En sólo una semana de fungir como presidente interino, “El Adolfo” se comportó como un emperador con ganas de ser eterno, y en todos sus discursos anunció y prometió como quien está convencido de que tiene años de gobierno por delante y, enfrente, un pueblo estúpido. Bastó verlo por televisión durante su célebre visita a la CGT, cuando rodeado de Hugo Moyano, Rodolfo Daer, Víctor Reviglio y Barrionuevo habló como para la posteridad. Fue tan absurdo que la prensa reprodujo el comentario del gobernador santafesino Carlos Reutemann a sus íntimos: “Este es Chávez, éste nos acostó a todos”. Y es que era evidente que quienes “El Adolfo” convocaba a su lado no eran gente de hacer noche solamente sino de quedarse a vivir.
El rejunte, sin embargo, esa vez duraría poco. Una encuesta publicada por Página/12 en esos días mostraba que el cacerolazo era aprobado por el 92 por ciento de la población, mientras que casi el 70 por ciento advertía que los saqueos habían sido organizados por activistas.
En un par de días otro cacerolazo nocturno forzó la renuncia de Carlos Grosso a cualquier puesto oficial, rentado o no, luego de que él dijera, desafiante, que había sido nombrado asesor presidencial “por mi capacidad y no por mi prontuario”.
El derrumbe de “El Adolfo” luego de una escuálida semana presidencial desencadenó nuevos sainetes: quien ya había sido presidente provisional a la caída de De la Rúa, el senador por Misiones Ramón Federico Puerta, esta vez no quiso saber nada de asumir otro par de días para reunir una nueva Asamblea Legislativa. Eso obligó a que la línea sucesoria cayera en el titular de la Cámara de Diputados, el bonaerense Eduardo Camaño. Y ahí se vio venir la designación de su jefe político, el también senador y ex gobernador de Buenos Aires Eduardo Alberto Duhalde, un político conservador del establishment peronista que había sido vicepresidente con Menem.

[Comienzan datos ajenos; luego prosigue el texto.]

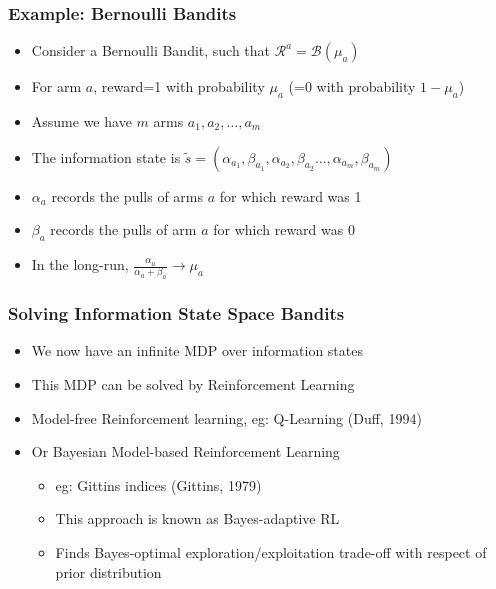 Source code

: \documentclass[handout]{beamer}
\begin{document}
\begin{frame}
\frametitle{Example: Bernoulli Bandits}
\pause
\begin{itemize}[<+->]
\item Consider a Bernoulli Bandit, such that $\mathcal{R}^a = \mathcal{B}(\mu_a)$
\item For arm $a$, reward=1 with probability $\mu_a$ (=0 with probability $1-\mu_a$)
\item Assume we have $m$ arms $a_1, a_2, \ldots, a_m$
\item The information state is $\tilde{s} = (\alpha_{a_1}, \beta_{a_1}, \alpha_{a_2}, \beta_{a_2}\ldots, \alpha_{a_m}, \beta_{a_m})$
\item $\alpha_a$ records the pulls of arms $a$  for which reward was 1
\item $\beta_a$ records the pulls of arm $a$ for which reward was 0
\item In the long-run, $\frac {\alpha_a} {\alpha_a + \beta_a} \rightarrow \mu_a$
\end{itemize}
\end{frame}

\begin{frame}
\frametitle{Solving Information State Space Bandits}
\pause
\begin{itemize}[<+->]
\item We now have an infinite MDP over information states
\item This MDP can be solved by Reinforcement Learning
\item Model-free Reinforcement learning, eg: Q-Learning (Duff, 1994)
\item Or Bayesian Model-based Reinforcement Learning
\begin{itemize}
\item eg: Gittins indices (Gittins, 1979)
\item This approach is known as Bayes-adaptive RL
\item Finds Bayes-optimal exploration/exploitation trade-off with respect of prior distribution
\end{itemize}
\end{itemize}
\end{frame}
\end{document}
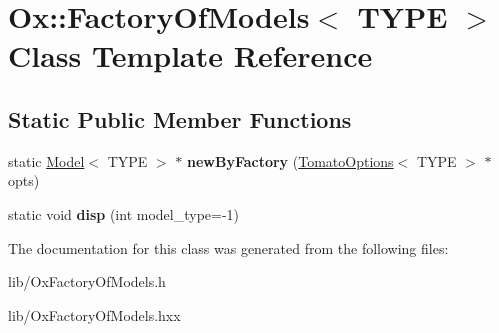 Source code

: \hypertarget{class_ox_1_1_factory_of_models}{}\section{Ox\+:\+:Factory\+Of\+Models$<$ T\+Y\+PE $>$ Class Template Reference}
\label{class_ox_1_1_factory_of_models}
\subsection*{Static Public Member Functions}
\begin{DoxyCompactItemize}
\item 
static \hyperlink{class_ox_1_1_model}{Model}$<$ T\+Y\+PE $>$ $\ast$ {\bfseries new\+By\+Factory} (\hyperlink{class_ox_1_1_tomato_options}{Tomato\+Options}$<$ T\+Y\+PE $>$ $\ast$opts)\hypertarget{class_ox_1_1_factory_of_models_adb04f53af47233f441be4282a1574142}{}\label{class_ox_1_1_factory_of_models_adb04f53af47233f441be4282a1574142}

\item 
static void {\bfseries disp} (int model\+\_\+type=-\/1)\hypertarget{class_ox_1_1_factory_of_models_a39b543260deef66d9d8bbffbbbc9d8de}{}\label{class_ox_1_1_factory_of_models_a39b543260deef66d9d8bbffbbbc9d8de}

\end{DoxyCompactItemize}


The documentation for this class was generated from the following files\+:\begin{DoxyCompactItemize}
\item 
lib/Ox\+Factory\+Of\+Models.\+h\item 
lib/Ox\+Factory\+Of\+Models.\+hxx\end{DoxyCompactItemize}
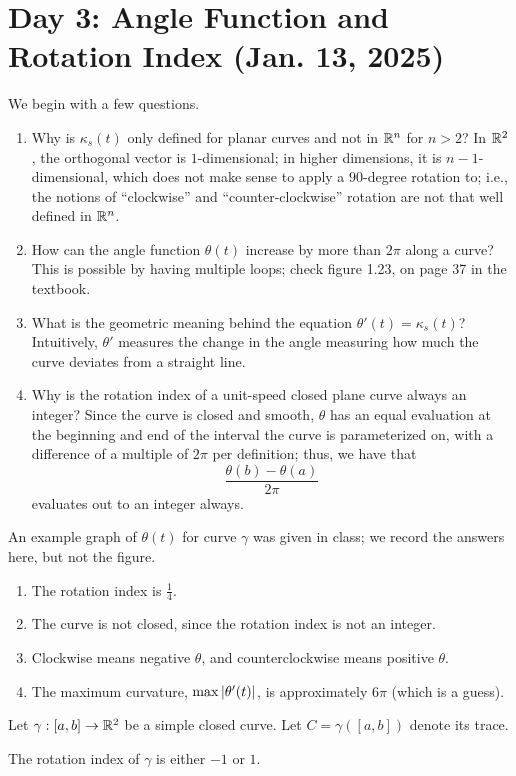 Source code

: \section{Day 3: Angle Function and Rotation Index (Jan. 13, 2025)}
We begin with a few questions.
\begin{enumerate}[label=(\alph*)]
    \item Why is $\kappa_s(t)$ only defined for planar curves and not in $\mathbb R^n$ for $n > 2$? In $\mathbb R^2$, the orthogonal vector is $1$-dimensional; in higher dimensions, it is $n-1$-dimensional, which does not make sense to apply a $90$-degree rotation to; i.e., the notions of ``clockwise'' and ``counter-clockwise'' rotation are not that well defined in $\mathbb R^n$.
    \item How can the angle function $\theta(t)$ increase by more than $2\pi$ along a curve? This is possible by having multiple loops; check figure 1.23, on page 37 in the textbook.
    \item What is the geometric meaning behind the equation $\theta'(t)= \kappa_s(t)$? Intuitively, $\theta'$ measures the change in the angle measuring how much the curve deviates from a straight line.
    \item Why is the rotation index of a unit-speed closed plane curve always an integer? Since the curve is closed and smooth, $\theta$ has an equal evaluation at the beginning and end of the interval the curve is parameterized on, with a difference of a multiple of $2\pi$ per definition; thus, we have that
    \[ \frac{\theta(b) - \theta(a)}{2 \pi} \]
    evaluates out to an integer always.
\end{enumerate}
An example graph of $\theta(t)$ for curve $\gamma$ was given in class; we record the answers here, but not the figure.
\begin{enumerate}[label=(\alph*)]
    \item The rotation index is $\frac{1}{4}$.
    \item The curve is not closed, since the rotation index is not an integer.
    \item Clockwise means negative $\theta$, and counterclockwise means positive $\theta$.
    \item The maximum curvature, $\max \left\lvert \theta'(t) \right\rvert$, is approximately $6 \pi$ (which is a guess).
\end{enumerate}
Let $\gamma : [a, b] \to \mathbb R^2$ be a simple closed curve. Let $C = \gamma([a, b])$ denote its trace.
\begin{simplethm}
    The rotation index of $\gamma$ is either $-1$ or $1$.
\end{simplethm}
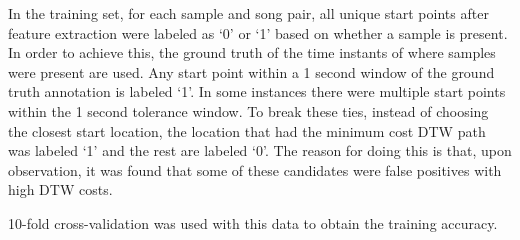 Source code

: \documentclass{article}
\begin{document}
In the training set, for each sample and song pair, all unique start points after feature extraction were labeled as `0' or `1' based on whether a sample is present. In order to achieve this, the ground truth of the time instants of where samples were present are used. Any start point within a 1 second window of the ground truth annotation is labeled `1'. In some instances there were multiple start points within the 1 second tolerance window. To break these ties, instead of choosing the closest start location, the location that had the minimum cost DTW path was labeled `1' and the rest are labeled `0'. The reason for doing this is that, upon observation, it was found that some of these candidates were false positives with high DTW costs.

10-fold cross-validation was used with this data to obtain the training accuracy.






\end{document}
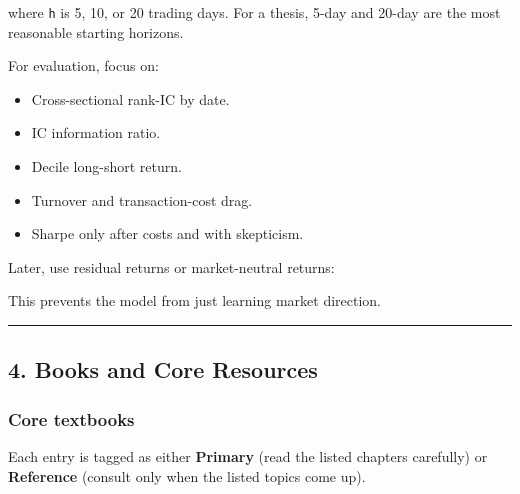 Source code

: where \texttt{h} is 5, 10, or 20 trading days. For a thesis, 5-day and
20-day are the most reasonable starting horizons.

For evaluation, focus on:

\begin{itemize}
\tightlist
\item
  Cross-sectional rank-IC by date.
\item
  IC information ratio.
\item
  Decile long-short return.
\item
  Turnover and transaction-cost drag.
\item
  Sharpe only after costs and with skepticism.
\end{itemize}

Later, use residual returns or market-neutral returns:

\begin{Shaded}
\begin{Highlighting}[]
\end{Highlighting}
\end{Shaded}

This prevents the model from just learning market direction.

\begin{center}\rule{0.5\linewidth}{0.5pt}\end{center}

\subsection{4. Books and Core Resources}\label{books-and-core-resources}

\subsubsection{Core textbooks}\label{core-textbooks}

Each entry is tagged as either \textbf{Primary} (read the listed
chapters carefully) or \textbf{Reference} (consult only when the listed
topics come up).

Duhalde alcanzó la Presidencia tras un arduo proceso, sostenido por los dos partidos tradicionalmente rivales que se fusionaron en una especie de alianza conservadora que ellos llamaron “de salvación nacional”, pero que no era otra cosa que un nuevo contubernio, o sea una asociación vituperable, como definen los diccionarios. El retorno del peronismo al poder, con el beneplácito y alivio radical-frepasista, fue el indicador externo del fracaso fenomenal de una dirigencia sólo virtuosa para el desastre. Así terminó aquel grave 2001.